TASK DETAILS:
The answer should contain every record below, output exactly.

Records from a data collection:
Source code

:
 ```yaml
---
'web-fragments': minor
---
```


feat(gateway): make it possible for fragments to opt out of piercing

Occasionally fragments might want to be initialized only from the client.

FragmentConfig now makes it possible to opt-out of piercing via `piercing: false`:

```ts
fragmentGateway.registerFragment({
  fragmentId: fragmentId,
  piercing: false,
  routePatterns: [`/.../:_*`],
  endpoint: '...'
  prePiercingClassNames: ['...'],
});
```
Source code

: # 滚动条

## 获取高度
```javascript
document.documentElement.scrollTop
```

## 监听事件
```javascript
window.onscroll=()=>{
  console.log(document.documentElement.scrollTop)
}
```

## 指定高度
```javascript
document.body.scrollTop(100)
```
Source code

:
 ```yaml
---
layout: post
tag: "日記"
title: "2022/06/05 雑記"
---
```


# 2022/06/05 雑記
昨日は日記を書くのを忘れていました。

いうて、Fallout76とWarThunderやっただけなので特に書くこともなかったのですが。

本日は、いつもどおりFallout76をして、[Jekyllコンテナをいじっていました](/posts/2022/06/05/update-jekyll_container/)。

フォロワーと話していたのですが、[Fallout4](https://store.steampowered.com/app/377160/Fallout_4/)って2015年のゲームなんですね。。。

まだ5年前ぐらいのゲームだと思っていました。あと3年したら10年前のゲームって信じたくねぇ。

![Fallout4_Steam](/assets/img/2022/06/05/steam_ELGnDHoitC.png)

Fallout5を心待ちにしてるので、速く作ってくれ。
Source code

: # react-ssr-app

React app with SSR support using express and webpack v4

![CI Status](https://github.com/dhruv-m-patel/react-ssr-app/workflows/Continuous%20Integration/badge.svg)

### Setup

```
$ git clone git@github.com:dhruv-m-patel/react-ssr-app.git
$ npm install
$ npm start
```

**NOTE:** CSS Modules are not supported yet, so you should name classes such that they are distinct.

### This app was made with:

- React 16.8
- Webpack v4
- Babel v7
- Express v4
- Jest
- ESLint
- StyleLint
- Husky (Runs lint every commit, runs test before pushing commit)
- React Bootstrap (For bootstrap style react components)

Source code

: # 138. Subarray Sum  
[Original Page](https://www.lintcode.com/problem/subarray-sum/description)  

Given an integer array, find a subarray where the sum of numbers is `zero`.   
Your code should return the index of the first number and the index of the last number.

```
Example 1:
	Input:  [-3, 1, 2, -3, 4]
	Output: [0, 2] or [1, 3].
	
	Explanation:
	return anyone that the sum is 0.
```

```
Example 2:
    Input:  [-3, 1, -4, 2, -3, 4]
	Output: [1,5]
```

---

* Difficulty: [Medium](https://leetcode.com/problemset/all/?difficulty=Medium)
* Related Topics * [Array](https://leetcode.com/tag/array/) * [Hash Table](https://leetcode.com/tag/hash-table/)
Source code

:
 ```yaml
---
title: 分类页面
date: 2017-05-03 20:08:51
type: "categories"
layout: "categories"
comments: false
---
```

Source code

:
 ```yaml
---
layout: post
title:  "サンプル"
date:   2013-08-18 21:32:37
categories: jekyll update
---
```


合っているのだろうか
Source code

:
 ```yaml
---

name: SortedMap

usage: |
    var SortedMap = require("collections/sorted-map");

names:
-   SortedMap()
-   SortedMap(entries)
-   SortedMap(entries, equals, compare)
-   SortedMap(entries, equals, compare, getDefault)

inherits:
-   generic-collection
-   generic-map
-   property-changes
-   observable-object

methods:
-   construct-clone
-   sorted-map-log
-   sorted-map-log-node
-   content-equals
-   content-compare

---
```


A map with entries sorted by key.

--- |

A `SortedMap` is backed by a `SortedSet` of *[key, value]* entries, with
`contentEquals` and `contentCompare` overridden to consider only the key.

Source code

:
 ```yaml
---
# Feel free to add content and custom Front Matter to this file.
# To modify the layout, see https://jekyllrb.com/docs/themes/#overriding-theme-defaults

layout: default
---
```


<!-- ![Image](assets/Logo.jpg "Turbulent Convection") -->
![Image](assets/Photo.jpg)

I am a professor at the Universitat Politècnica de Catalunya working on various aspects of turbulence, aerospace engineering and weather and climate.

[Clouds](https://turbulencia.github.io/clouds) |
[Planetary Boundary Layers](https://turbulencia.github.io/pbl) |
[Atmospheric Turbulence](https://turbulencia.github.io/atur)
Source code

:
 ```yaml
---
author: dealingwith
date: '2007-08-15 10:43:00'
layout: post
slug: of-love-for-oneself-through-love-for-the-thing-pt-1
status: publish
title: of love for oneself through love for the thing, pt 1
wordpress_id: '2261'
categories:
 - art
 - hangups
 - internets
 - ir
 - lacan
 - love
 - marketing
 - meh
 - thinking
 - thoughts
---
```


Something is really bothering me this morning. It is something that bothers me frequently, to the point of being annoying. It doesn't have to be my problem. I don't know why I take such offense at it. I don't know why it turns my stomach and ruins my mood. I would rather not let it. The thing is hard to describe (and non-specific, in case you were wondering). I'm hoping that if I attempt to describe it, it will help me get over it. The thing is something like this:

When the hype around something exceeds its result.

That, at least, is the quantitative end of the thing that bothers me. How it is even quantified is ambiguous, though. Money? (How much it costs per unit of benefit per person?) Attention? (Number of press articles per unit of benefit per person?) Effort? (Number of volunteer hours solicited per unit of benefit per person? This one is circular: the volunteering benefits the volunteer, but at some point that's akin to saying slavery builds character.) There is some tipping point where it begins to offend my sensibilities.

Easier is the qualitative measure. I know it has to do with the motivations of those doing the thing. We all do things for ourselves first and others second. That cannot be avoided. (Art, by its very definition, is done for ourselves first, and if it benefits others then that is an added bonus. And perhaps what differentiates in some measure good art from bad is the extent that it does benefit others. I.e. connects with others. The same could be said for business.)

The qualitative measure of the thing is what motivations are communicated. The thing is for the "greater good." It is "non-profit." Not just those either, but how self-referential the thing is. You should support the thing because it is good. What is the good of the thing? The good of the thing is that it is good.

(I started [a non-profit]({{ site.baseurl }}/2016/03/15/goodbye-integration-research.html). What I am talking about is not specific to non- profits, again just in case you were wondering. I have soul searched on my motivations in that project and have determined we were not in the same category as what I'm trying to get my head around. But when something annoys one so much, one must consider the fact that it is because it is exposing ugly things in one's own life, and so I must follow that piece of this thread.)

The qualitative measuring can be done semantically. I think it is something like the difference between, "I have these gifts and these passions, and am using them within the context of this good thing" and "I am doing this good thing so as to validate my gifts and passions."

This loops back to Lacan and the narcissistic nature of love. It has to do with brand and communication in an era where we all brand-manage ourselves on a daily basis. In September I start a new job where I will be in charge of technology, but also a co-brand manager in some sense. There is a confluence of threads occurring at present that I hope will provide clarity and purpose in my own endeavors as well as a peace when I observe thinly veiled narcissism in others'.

PROBLEM SOLUTION:
Source code

:
 ```yaml
---
'web-fragments': minor
---
```


feat(gateway): make it possible for fragments to opt out of piercing

Occasionally fragments might want to be initialized only from the client.

FragmentConfig now makes it possible to opt-out of piercing via `piercing: false`:

```ts
fragmentGateway.registerFragment({
  fragmentId: fragmentId,
  piercing: false,
  routePatterns: [`/.../:_*`],
  endpoint: '...'
  prePiercingClassNames: ['...'],
});
```
Source code

: # 滚动条

## 获取高度
```javascript
document.documentElement.scrollTop
```

## 监听事件
```javascript
window.onscroll=()=>{
  console.log(document.documentElement.scrollTop)
}
```

## 指定高度
```javascript
document.body.scrollTop(100)
```
Source code

:
 ```yaml
---
layout: post
tag: "日記"
title: "2022/06/05 雑記"
---
```


# 2022/06/05 雑記
昨日は日記を書くのを忘れていました。

いうて、Fallout76とWarThunderやっただけなので特に書くこともなかったのですが。

本日は、いつもどおりFallout76をして、[Jekyllコンテナをいじっていました](/posts/2022/06/05/update-jekyll_container/)。

フォロワーと話していたのですが、[Fallout4](https://store.steampowered.com/app/377160/Fallout_4/)って2015年のゲームなんですね。。。

まだ5年前ぐらいのゲームだと思っていました。あと3年したら10年前のゲームって信じたくねぇ。

![Fallout4_Steam](/assets/img/2022/06/05/steam_ELGnDHoitC.png)

Fallout5を心待ちにしてるので、速く作ってくれ。
Source code

: # react-ssr-app

React app with SSR support using express and webpack v4

![CI Status](https://github.com/dhruv-m-patel/react-ssr-app/workflows/Continuous%20Integration/badge.svg)

### Setup

```
$ git clone git@github.com:dhruv-m-patel/react-ssr-app.git
$ npm install
$ npm start
```

**NOTE:** CSS Modules are not supported yet, so you should name classes such that they are distinct.

### This app was made with:

- React 16.8
- Webpack v4
- Babel v7
- Express v4
- Jest
- ESLint
- StyleLint
- Husky (Runs lint every commit, runs test before pushing commit)
- React Bootstrap (For bootstrap style react components)

Source code

: # 138. Subarray Sum  
[Original Page](https://www.lintcode.com/problem/subarray-sum/description)  

Given an integer array, find a subarray where the sum of numbers is `zero`.   
Your code should return the index of the first number and the index of the last number.

```
Example 1:
	Input:  [-3, 1, 2, -3, 4]
	Output: [0, 2] or [1, 3].
	
	Explanation:
	return anyone that the sum is 0.
```

```
Example 2:
    Input:  [-3, 1, -4, 2, -3, 4]
	Output: [1,5]
```

---

* Difficulty: [Medium](https://leetcode.com/problemset/all/?difficulty=Medium)
* Related Topics * [Array](https://leetcode.com/tag/array/) * [Hash Table](https://leetcode.com/tag/hash-table/)
Source code

:
 ```yaml
---
title: 分类页面
date: 2017-05-03 20:08:51
type: "categories"
layout: "categories"
comments: false
---
```

Source code

:
 ```yaml
---
layout: post
title:  "サンプル"
date:   2013-08-18 21:32:37
categories: jekyll update
---
```


合っているのだろうか
Source code

:
 ```yaml
---

name: SortedMap

usage: |
    var SortedMap = require("collections/sorted-map");

names:
-   SortedMap()
-   SortedMap(entries)
-   SortedMap(entries, equals, compare)
-   SortedMap(entries, equals, compare, getDefault)

inherits:
-   generic-collection
-   generic-map
-   property-changes
-   observable-object

methods:
-   construct-clone
-   sorted-map-log
-   sorted-map-log-node
-   content-equals
-   content-compare

---
```


A map with entries sorted by key.

--- |

A `SortedMap` is backed by a `SortedSet` of *[key, value]* entries, with
`contentEquals` and `contentCompare` overridden to consider only the key.

Source code

:
 ```yaml
---
# Feel free to add content and custom Front Matter to this file.
# To modify the layout, see https://jekyllrb.com/docs/themes/#overriding-theme-defaults

layout: default
---
```


<!-- ![Image](assets/Logo.jpg "Turbulent Convection") -->
![Image](assets/Photo.jpg)

I am a professor at the Universitat Politècnica de Catalunya working on various aspects of turbulence, aerospace engineering and weather and climate.

[Clouds](https://turbulencia.github.io/clouds) |
[Planetary Boundary Layers](https://turbulencia.github.io/pbl) |
[Atmospheric Turbulence](https://turbulencia.github.io/atur)
Source code

:
 ```yaml
---
author: dealingwith
date: '2007-08-15 10:43:00'
layout: post
slug: of-love-for-oneself-through-love-for-the-thing-pt-1
status: publish
title: of love for oneself through love for the thing, pt 1
wordpress_id: '2261'
categories:
 - art
 - hangups
 - internets
 - ir
 - lacan
 - love
 - marketing
 - meh
 - thinking
 - thoughts
---
```


Something is really bothering me this morning. It is something that bothers me frequently, to the point of being annoying. It doesn't have to be my problem. I don't know why I take such offense at it. I don't know why it turns my stomach and ruins my mood. I would rather not let it. The thing is hard to describe (and non-specific, in case you were wondering). I'm hoping that if I attempt to describe it, it will help me get over it. The thing is something like this:

When the hype around something exceeds its result.

That, at least, is the quantitative end of the thing that bothers me. How it is even quantified is ambiguous, though. Money? (How much it costs per unit of benefit per person?) Attention? (Number of press articles per unit of benefit per person?) Effort? (Number of volunteer hours solicited per unit of benefit per person? This one is circular: the volunteering benefits the volunteer, but at some point that's akin to saying slavery builds character.) There is some tipping point where it begins to offend my sensibilities.

Easier is the qualitative measure. I know it has to do with the motivations of those doing the thing. We all do things for ourselves first and others second. That cannot be avoided. (Art, by its very definition, is done for ourselves first, and if it benefits others then that is an added bonus. And perhaps what differentiates in some measure good art from bad is the extent that it does benefit others. I.e. connects with others. The same could be said for business.)

The qualitative measure of the thing is what motivations are communicated. The thing is for the "greater good." It is "non-profit." Not just those either, but how self-referential the thing is. You should support the thing because it is good. What is the good of the thing? The good of the thing is that it is good.

(I started [a non-profit]({{ site.baseurl }}/2016/03/15/goodbye-integration-research.html). What I am talking about is not specific to non- profits, again just in case you were wondering. I have soul searched on my motivations in that project and have determined we were not in the same category as what I'm trying to get my head around. But when something annoys one so much, one must consider the fact that it is because it is exposing ugly things in one's own life, and so I must follow that piece of this thread.)

The qualitative measuring can be done semantically. I think it is something like the difference between, "I have these gifts and these passions, and am using them within the context of this good thing" and "I am doing this good thing so as to validate my gifts and passions."

This loops back to Lacan and the narcissistic nature of love. It has to do with brand and communication in an era where we all brand-manage ourselves on a daily basis. In September I start a new job where I will be in charge of technology, but also a co-brand manager in some sense. There is a confluence of threads occurring at present that I hope will provide clarity and purpose in my own endeavors as well as a peace when I observe thinly veiled narcissism in others'.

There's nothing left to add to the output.